Exercise versus Sarcopenia in Mice
Exercise helps to slow the age-related loss of muscle mass and strength known as sarcopenia, something we should all bear in mind as we age. This open access paper reporting on a study of exercise and aging in mice is one of a number to provide evidence on this topic. Beyond helping to slow the onset of physical frailty, exercise also improves numerous other aspects of our cellular biochemistry and organ function over the long term. There is no available medical technology, as yet, that can do anywhere near as much for overall health, and thus it is a very good idea to put in the effort to make and maintain good lifestyle choices as best as possible while we await the arrival of future rejuvenation therapies. A few years here or there might make the difference between living to benefit from these technologies or missing out.

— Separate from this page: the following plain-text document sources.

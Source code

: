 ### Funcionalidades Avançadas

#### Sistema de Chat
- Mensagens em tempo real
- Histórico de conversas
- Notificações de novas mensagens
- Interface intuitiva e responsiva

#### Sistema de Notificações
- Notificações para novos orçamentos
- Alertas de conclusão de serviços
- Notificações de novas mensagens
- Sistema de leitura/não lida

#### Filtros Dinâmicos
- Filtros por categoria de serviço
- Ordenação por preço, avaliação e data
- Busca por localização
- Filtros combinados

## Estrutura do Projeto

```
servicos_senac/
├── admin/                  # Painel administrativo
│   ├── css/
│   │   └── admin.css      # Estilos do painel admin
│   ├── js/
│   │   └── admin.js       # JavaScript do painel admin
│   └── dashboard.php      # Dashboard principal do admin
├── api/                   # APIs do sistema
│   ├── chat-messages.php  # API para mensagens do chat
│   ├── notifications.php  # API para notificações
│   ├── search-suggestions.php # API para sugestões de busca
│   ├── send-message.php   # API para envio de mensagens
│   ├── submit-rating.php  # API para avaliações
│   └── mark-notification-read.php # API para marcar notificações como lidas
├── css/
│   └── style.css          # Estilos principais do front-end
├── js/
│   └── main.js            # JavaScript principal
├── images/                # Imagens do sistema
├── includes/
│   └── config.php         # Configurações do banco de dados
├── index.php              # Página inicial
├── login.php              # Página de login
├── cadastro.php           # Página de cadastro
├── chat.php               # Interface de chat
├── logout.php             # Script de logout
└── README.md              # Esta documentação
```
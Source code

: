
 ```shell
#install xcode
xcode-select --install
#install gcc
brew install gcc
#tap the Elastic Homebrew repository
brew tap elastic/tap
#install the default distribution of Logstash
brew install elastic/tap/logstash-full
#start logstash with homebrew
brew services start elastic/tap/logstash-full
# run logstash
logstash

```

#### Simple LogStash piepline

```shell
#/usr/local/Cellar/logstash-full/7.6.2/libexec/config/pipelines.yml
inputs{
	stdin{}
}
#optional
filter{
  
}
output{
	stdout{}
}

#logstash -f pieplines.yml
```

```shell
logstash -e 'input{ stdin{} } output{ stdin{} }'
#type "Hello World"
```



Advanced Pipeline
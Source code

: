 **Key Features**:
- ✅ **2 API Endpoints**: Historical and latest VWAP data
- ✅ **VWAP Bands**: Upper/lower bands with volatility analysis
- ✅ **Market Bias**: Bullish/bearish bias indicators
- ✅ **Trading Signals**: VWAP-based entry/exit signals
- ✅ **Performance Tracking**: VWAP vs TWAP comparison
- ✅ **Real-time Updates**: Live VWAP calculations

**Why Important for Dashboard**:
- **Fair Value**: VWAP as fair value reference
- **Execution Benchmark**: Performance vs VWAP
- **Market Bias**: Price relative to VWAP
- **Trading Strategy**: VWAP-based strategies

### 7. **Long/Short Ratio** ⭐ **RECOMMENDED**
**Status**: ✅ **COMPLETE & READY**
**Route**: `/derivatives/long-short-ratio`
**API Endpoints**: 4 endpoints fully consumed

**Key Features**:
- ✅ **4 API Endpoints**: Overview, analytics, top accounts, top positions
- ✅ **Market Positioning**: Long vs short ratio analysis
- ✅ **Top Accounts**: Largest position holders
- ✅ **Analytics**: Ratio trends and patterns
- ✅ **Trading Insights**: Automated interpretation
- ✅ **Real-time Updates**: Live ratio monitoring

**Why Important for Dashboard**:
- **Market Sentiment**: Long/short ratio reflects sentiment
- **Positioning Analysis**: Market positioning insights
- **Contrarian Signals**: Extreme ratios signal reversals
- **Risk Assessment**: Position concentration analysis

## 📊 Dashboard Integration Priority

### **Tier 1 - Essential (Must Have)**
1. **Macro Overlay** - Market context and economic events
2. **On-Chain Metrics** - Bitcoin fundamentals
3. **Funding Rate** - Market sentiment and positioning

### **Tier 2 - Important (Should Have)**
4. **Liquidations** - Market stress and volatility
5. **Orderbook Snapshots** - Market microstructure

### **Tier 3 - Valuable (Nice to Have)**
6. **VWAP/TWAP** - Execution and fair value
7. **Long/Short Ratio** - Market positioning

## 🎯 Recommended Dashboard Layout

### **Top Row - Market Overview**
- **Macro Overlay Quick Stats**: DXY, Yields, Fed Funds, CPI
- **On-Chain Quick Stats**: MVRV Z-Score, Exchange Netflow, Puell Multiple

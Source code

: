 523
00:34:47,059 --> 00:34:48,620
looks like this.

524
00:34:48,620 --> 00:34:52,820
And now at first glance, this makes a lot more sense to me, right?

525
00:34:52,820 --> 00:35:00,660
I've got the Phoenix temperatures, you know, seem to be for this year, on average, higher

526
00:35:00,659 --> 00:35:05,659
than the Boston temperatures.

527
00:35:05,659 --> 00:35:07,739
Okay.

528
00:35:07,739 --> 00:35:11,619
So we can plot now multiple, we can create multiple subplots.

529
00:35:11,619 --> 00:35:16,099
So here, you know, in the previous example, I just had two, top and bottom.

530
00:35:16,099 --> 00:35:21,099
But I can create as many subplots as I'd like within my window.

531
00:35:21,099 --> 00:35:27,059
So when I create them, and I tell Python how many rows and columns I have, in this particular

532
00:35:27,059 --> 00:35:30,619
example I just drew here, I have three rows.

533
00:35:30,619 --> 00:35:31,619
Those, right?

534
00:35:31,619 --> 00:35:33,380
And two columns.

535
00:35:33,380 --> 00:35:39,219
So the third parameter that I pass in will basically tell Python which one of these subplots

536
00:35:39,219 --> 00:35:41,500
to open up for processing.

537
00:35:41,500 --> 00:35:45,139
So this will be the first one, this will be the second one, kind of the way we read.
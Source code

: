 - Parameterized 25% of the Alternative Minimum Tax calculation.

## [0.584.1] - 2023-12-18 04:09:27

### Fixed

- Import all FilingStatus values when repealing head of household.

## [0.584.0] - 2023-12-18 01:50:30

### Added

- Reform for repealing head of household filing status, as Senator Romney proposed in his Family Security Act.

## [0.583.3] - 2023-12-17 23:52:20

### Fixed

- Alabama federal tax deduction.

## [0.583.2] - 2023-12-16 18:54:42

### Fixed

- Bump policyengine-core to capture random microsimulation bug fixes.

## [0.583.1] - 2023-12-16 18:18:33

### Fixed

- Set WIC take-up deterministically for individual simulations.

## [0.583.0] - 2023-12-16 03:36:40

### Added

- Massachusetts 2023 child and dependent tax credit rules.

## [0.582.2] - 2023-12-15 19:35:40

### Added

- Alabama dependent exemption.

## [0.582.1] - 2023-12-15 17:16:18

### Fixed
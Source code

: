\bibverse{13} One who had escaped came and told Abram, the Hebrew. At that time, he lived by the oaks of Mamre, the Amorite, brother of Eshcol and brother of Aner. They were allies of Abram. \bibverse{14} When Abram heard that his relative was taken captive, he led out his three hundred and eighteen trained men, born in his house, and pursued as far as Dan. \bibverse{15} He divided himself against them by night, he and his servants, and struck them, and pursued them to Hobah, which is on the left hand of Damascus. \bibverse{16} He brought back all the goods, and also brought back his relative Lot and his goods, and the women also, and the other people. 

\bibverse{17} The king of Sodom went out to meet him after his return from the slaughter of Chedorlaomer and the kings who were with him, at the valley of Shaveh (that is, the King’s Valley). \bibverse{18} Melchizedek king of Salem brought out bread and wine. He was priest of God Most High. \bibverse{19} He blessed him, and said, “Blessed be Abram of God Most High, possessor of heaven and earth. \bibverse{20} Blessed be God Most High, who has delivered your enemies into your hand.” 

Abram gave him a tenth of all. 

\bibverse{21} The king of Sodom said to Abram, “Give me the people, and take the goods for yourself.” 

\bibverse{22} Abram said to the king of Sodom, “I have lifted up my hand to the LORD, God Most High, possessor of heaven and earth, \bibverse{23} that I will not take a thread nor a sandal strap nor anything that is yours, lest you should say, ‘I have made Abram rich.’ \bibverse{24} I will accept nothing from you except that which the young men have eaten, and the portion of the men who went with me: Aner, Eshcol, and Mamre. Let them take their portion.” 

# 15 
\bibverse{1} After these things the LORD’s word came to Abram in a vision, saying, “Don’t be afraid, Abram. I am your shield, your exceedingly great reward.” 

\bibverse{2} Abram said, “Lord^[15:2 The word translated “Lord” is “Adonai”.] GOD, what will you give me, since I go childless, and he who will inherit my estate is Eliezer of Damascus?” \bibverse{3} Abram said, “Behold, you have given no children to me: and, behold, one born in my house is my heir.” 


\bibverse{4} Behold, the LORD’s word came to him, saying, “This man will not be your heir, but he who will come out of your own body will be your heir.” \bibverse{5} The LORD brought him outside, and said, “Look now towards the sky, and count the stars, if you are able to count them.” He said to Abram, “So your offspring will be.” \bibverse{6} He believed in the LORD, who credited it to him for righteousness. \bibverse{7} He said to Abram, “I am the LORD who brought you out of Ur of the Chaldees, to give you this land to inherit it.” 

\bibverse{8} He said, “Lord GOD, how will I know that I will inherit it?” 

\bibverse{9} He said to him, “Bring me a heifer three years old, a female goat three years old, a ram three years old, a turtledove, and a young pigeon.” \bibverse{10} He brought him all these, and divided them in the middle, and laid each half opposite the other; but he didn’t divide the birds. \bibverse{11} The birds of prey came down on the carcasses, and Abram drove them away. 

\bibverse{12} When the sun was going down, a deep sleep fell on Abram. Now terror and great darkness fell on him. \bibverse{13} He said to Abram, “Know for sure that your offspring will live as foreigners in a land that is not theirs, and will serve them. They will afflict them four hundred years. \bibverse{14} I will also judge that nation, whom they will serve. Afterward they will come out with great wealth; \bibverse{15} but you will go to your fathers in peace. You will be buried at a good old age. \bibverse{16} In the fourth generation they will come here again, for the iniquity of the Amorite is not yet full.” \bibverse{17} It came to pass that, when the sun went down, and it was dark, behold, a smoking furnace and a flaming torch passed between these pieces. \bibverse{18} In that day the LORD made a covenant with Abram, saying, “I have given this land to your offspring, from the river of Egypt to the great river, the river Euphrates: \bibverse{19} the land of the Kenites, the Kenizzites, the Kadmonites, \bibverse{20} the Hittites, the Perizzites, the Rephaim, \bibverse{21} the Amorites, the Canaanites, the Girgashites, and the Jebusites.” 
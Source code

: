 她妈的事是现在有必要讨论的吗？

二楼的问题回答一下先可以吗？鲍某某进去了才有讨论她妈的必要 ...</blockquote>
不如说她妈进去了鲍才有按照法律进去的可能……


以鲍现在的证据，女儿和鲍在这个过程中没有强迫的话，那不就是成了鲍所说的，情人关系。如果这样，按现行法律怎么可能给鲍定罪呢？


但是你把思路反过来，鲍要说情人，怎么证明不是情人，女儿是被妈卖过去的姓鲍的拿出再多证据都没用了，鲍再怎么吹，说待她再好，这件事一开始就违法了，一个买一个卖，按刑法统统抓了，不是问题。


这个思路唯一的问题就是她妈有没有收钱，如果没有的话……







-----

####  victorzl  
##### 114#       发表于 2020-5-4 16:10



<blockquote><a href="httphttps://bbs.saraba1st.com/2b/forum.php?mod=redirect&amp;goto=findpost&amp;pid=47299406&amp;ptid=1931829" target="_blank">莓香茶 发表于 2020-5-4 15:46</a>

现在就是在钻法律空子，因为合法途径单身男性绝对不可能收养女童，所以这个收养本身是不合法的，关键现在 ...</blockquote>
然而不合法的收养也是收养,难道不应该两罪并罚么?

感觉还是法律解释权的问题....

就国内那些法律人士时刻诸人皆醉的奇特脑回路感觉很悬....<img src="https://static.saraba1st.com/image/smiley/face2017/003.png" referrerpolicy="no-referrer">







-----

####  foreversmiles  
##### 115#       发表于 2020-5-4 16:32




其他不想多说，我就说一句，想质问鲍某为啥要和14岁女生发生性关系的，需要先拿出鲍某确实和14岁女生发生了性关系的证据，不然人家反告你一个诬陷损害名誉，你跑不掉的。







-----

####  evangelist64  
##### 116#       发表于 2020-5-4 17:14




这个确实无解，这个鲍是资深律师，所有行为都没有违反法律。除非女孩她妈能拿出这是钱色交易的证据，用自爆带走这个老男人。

In men and women, the annual rate of muscle mass loss is reported as approximately 0.9 and 0.7%, respectively, after the age of 75 years. Sarcopenia can be greatly accelerated by physical inactivity and poor nutrition, and loss of function is more pronounced in the muscles of the lower limbs. Sarcopenia can result in severe muscle weakness and contributes to frailty, reduced mobility, diminished independence, and an increased susceptibility to falls and fractures, with escalating costs to the global healthcare system. Resistance exercise is an effective intervention used to counteract the detrimental effects of sarcopenia. In humans aged 60 years and older, marked gains in strength, muscle mass, functional mobility, muscle protein synthesis, and mitochondrial function have been observed after progressive resistance training programs that range from 8 weeks to 1 year. These studies provide evidence that elderly men and women (including nonagenarians) are physiologically capable of adapting to progressive loading, and in some instances have reported relative gains in muscle strength and mass that are comparable to younger individuals and between sexes.
Voluntary wheel running (endurance or aerobic exercise) is often used to monitor the long-term benefits of exercise, with rodent models being widely used due to their relatively short lifespan; a 24-month-old mouse is considered roughly equivalent to a 70-year-old human. Although an age-related decline in voluntary wheel running is well documented in mice and rats, relatively small amounts of physical activity can have many benefits. Beyond the protection of muscle mass, long-term voluntary wheel running has a variety of physiological benefits including decreased weight gain, restoration of neuromuscular junction (NMJ) architecture, and preserved muscle innervation, increased mitochondrial biogenesis and autophagy, improved oxygen uptake (VO2 max), and the overall metabolic enhancement of the skeletal muscle. Investigations in young men and elderly women (aged 22 to 75 years) show that combined resistance and endurance training can contribute to greater gains in muscle strength and/or mass, compared with endurance exercise alone. Whether resistance exercise (with progressive loading of voluntary wheel running) can increase the hypertrophic potential of aging muscles has not been thoroughly tested in rodents.
The present study investigates the effect of 34 weeks of voluntary resistance wheel exercise (RWE) initiated from mid-life (15 months of age) on skeletal muscle mass and function in male and female C57BL/6J mice (aged 23 months). Overall, our data show that the introduction of resistance wheel running from middle age was effective in preventing sarcopenia in the hindlimb muscles of both male and female mice. Specifically, weights of the exercised quadriceps, gastrocnemius, and EDL muscles at 23 months were maintained at values similar to 15 months, while mass of the soleus muscles increased. The maintenance of muscle mass into old age was accompanied by striking changes to morphological and molecular parameters of the muscles, including myofiber size and type, with some increased markers of mitochondrial and autophagic activity. Since exercising muscles produce many factors with systemic effects, it is possible that other tissues may subsequently feedback and contributes (indirectly) to the prevention of sarcopenia, by exercise. This study shows that aging mice of both sexes have a good capacity for such resistance exercise and that this exercise helps to maintain healthy old muscles.